И тут вдруг я обнаружил, что я думаю только о себе, о своих чувствах и совершенно не думаю о том, что существуют еще чувства матери, которая обречена уже никогда не стать матерью, что есть еще Майя и для нее – то нежное томление девочки, а вернее, только его первые толчки, которые по степени соприкосновения с собственной плотью более всего напоминают прислушивание к горному эхо или же к любому другому чужеродному звуку, вторгшемуся, но не оскорбившему слух, а скорее возбудившему надежду на его повторение и осмысление; то томление, как и та нежность, мешающая сделать вдох полной грудью, и поэтому получается не один вдох, а несколько глотков, а нежность – она находится где-то в середине твоего существа, словно бы там висит нечто, скорее всего, сырая весенняя веточка, на кончике которой трепещет капелька, и этот трепет у капельки, возможно, от того, что страшно сорваться, так как за этим срывом прячутся настоящие слезы; и вот все это: и томленье, и нежность, и слезы, и мечты – закончилось «вероятностью двадцать процентов», дрожанием век, рук, губ – рухнул мир.
Как же ей теперь, наверное, хочется забиться в угол или забраться с ногами в огромное мягкое кресло, Сжаться в нем и чтоб сверху накрыли чем-то, ну вот хоть этим нашим мягким, пушистым декадентским пледом, вовсе не подходящим для этой цели, но дорогим, купленным в свое время за большие деньги; и чтоб оставили в покое, забыли, позволили забыться, дали бы выплакаться и уснуть.
«И в то же время ей страшно остаться одной, и она не садится ни в какое кресло, она ходит за мной, словно, прости Господи, маленькая собачонка, которая не оправдала надежд хозяина, – подумал я, – а потом она берет меня за плечо или, проходя мимо, касается случайно рукой, но в следующее мгновение она уже отстраняется, а еще через какое-то время снова касается и прижимается. Ей сейчас так нужен я…»
Ей нужен я, а мне нужен ребенок. Мальчик, девочка – все равно. Господи, я с ума сойду! Почему я должен быть заложником чьей-то немощи, чьей-то природной неспособности? Я – молодой, здоровый, с упругими мышцами, с гладкой кожей. Я должен, я имею право быть отцом! Жизнь, та самая жизнь, заключена в мою собственную телесную оболочку, настойчиво требует этого. Я просто физически это чувствую – это теснение, нытье в груди, эту почти боль в средостении, Я хочу, я очень хочу носить на руках по комнате маленькое существо и хочу, чтоб оно держалось за меня, цеплялось за меня ручонками, чтоб с серьезнейшим видом залезало мне в ухо, пыталось потрогать глаз, а я чтоб перехватывал его ручонки и говорил строго: «Нельзя!

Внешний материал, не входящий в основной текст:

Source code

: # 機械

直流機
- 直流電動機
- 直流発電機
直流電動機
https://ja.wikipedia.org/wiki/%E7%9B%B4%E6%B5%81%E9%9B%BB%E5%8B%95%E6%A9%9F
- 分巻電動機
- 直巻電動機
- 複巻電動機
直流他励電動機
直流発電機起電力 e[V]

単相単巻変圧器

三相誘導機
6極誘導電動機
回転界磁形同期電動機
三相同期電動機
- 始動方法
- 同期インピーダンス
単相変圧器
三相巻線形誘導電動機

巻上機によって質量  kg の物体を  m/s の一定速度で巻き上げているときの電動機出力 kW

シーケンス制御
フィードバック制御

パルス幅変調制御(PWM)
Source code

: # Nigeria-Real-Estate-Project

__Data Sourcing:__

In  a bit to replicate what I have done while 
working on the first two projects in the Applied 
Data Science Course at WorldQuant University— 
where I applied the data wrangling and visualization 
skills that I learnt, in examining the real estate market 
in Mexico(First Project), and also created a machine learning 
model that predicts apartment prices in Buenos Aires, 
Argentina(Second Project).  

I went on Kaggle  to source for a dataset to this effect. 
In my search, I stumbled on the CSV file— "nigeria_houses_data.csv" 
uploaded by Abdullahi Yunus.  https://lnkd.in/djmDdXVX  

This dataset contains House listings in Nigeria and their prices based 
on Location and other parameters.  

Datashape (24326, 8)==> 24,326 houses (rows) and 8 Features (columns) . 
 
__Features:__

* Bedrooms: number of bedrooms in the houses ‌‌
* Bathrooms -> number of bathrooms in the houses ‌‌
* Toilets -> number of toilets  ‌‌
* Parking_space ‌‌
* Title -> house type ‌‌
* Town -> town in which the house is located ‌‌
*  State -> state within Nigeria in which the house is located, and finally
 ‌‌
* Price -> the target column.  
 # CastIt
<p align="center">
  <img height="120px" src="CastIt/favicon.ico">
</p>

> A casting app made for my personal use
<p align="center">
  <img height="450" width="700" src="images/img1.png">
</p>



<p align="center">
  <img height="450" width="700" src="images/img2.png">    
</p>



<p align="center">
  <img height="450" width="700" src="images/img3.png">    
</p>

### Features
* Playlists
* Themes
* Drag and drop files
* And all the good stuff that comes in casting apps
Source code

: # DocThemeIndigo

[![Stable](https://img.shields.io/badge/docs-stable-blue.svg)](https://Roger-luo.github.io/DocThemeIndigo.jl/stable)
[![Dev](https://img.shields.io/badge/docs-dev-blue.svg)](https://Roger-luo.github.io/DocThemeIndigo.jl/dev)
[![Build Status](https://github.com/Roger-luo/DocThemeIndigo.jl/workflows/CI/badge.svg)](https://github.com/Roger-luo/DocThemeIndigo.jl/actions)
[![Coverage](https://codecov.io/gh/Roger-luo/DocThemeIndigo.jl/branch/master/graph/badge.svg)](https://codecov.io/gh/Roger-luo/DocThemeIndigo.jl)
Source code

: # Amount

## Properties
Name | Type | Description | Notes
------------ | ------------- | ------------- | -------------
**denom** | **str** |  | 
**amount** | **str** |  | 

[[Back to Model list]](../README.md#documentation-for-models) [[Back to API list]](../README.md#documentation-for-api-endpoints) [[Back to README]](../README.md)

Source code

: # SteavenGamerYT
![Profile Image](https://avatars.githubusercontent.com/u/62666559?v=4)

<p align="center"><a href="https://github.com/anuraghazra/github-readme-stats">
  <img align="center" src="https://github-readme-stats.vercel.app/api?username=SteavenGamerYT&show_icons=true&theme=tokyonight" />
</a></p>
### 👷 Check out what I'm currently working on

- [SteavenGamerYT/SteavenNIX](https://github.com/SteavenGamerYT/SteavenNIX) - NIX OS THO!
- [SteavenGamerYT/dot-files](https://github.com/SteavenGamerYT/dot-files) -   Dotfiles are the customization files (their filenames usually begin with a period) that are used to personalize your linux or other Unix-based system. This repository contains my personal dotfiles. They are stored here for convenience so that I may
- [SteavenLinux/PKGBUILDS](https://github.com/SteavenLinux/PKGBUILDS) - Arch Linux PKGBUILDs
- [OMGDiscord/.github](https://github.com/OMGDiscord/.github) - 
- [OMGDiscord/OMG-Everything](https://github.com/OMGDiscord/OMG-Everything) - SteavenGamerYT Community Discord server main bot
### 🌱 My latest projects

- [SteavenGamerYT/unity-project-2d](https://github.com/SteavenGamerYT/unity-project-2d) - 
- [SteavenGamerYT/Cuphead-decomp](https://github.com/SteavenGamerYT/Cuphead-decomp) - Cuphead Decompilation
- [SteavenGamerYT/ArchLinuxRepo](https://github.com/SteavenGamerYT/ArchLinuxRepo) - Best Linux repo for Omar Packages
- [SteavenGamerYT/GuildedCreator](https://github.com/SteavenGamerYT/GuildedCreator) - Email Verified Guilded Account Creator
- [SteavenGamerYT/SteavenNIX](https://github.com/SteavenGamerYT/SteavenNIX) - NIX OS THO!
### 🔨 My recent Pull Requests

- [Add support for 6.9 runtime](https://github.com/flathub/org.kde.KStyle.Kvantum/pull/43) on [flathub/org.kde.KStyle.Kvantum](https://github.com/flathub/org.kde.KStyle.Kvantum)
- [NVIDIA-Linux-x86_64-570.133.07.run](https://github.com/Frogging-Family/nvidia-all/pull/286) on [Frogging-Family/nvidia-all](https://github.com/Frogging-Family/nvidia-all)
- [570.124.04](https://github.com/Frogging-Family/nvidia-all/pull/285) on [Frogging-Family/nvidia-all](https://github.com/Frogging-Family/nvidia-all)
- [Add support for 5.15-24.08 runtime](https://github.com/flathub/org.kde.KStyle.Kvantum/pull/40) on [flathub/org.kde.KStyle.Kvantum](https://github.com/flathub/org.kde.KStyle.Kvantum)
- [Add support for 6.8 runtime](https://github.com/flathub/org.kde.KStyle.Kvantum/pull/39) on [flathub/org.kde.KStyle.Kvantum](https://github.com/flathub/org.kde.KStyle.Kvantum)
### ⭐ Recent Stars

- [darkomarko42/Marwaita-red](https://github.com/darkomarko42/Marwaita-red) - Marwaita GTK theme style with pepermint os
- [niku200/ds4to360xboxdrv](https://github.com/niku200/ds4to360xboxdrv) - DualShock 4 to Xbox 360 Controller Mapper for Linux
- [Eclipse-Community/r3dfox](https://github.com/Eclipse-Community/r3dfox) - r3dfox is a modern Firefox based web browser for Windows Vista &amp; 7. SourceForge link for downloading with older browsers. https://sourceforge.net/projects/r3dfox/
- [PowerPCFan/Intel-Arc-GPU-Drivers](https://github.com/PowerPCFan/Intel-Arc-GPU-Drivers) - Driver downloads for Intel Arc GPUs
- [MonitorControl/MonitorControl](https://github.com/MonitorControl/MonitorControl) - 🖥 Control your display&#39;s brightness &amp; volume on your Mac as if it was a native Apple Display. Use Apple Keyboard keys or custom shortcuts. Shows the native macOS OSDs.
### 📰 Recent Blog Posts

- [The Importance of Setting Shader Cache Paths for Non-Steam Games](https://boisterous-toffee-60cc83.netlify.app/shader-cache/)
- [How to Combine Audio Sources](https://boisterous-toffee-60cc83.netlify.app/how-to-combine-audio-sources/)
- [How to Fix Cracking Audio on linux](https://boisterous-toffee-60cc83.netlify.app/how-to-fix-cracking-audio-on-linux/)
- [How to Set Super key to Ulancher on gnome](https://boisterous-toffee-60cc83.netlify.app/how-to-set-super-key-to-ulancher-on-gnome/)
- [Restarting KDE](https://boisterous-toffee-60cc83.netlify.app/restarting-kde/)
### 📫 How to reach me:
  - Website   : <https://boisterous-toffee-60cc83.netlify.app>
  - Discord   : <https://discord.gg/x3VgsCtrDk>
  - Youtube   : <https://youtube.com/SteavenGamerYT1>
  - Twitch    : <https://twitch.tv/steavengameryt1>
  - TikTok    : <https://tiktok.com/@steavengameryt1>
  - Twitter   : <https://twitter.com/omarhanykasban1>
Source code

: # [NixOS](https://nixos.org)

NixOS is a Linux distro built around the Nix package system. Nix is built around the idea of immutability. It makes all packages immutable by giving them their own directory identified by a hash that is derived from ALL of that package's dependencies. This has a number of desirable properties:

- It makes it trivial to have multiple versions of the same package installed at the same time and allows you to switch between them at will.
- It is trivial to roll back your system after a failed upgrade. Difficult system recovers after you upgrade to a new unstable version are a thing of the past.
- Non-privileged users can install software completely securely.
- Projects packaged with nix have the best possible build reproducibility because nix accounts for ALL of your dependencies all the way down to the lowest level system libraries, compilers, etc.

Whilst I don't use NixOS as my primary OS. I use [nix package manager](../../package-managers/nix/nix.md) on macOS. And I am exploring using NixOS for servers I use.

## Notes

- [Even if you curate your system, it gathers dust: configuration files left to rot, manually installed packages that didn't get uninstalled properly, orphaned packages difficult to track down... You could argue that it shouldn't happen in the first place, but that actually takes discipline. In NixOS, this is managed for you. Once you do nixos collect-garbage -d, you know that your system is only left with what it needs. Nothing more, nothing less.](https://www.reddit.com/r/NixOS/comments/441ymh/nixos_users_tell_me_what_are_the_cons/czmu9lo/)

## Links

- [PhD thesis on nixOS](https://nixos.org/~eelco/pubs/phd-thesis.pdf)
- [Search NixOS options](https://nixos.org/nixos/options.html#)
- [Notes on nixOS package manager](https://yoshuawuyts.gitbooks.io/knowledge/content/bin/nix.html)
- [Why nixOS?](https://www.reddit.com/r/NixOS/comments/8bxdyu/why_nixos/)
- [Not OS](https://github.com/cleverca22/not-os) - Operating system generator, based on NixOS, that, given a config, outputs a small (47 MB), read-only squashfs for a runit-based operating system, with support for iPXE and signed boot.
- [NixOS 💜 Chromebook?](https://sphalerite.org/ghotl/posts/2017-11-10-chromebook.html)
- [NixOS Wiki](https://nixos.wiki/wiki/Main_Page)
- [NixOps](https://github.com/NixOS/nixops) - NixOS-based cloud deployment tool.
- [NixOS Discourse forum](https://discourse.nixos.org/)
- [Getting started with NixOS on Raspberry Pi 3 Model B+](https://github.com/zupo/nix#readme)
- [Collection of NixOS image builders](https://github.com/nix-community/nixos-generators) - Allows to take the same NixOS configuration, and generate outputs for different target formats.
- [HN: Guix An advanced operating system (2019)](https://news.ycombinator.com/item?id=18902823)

Ай-яй-яй!»
Хочу, чтоб от его волосиков пахло маленькой птичкой – именно так пахнут головки у соседских детей, – да, хочу!
Хочу вскакивать по ночам десятки раз, вздрагивать от того только, что он засопел, завозился в кроватке, заерзал или повернулся; хочу укрывать его одеяльцем, если он во сне раскрылся, кормить его с ложечки, купать, а главное – хочу прижаться к нему, чтоб в полной мере испытать щемящую, натуральную, живую, а не воображаемую, почти звериную нежность, от которой рот сам наполняется слюной, которой внутри в тот момент столько, что, не найдя выхода, она способна измучить, измотать, от нее больно, она источник тех внезапных вспышек ненависти, которые случаются иногда со мной, когда сам ужасаешься этому ее появлению, когда ты словно раздваиваешься и из тебя вылезает какой-то другой человек, и ты – существующий где-то здесь же, рядом, – в панике от того, что он говорит, и, более того, от того, что он делает.
А еще он способен какое-то время думать от твоего имени. Он великий разрушитель. Ему никого не жаль. В нем явно и внятно глаголет его собственная чуждая тебе натура. Он может разъять все, все измучить, изувечить. Он излучает ненависть.
Да, иногда я ненавидел Майю. Во всяком случае, до операции мне именно так и казалось, а потом от нее, от ненависти, ничего не осталось, словно эта рана, в память о которой остался шрам – маленький, розовый, с неровными краями, послужила искупительной жертвой, которую она принесла материнству, заплатив и за себя, и за меня тоже, выкупив у кого-то мою ненависть своей мукой, мукой роженицы, предметом родов которой, условно говоря, и явился этот шрам.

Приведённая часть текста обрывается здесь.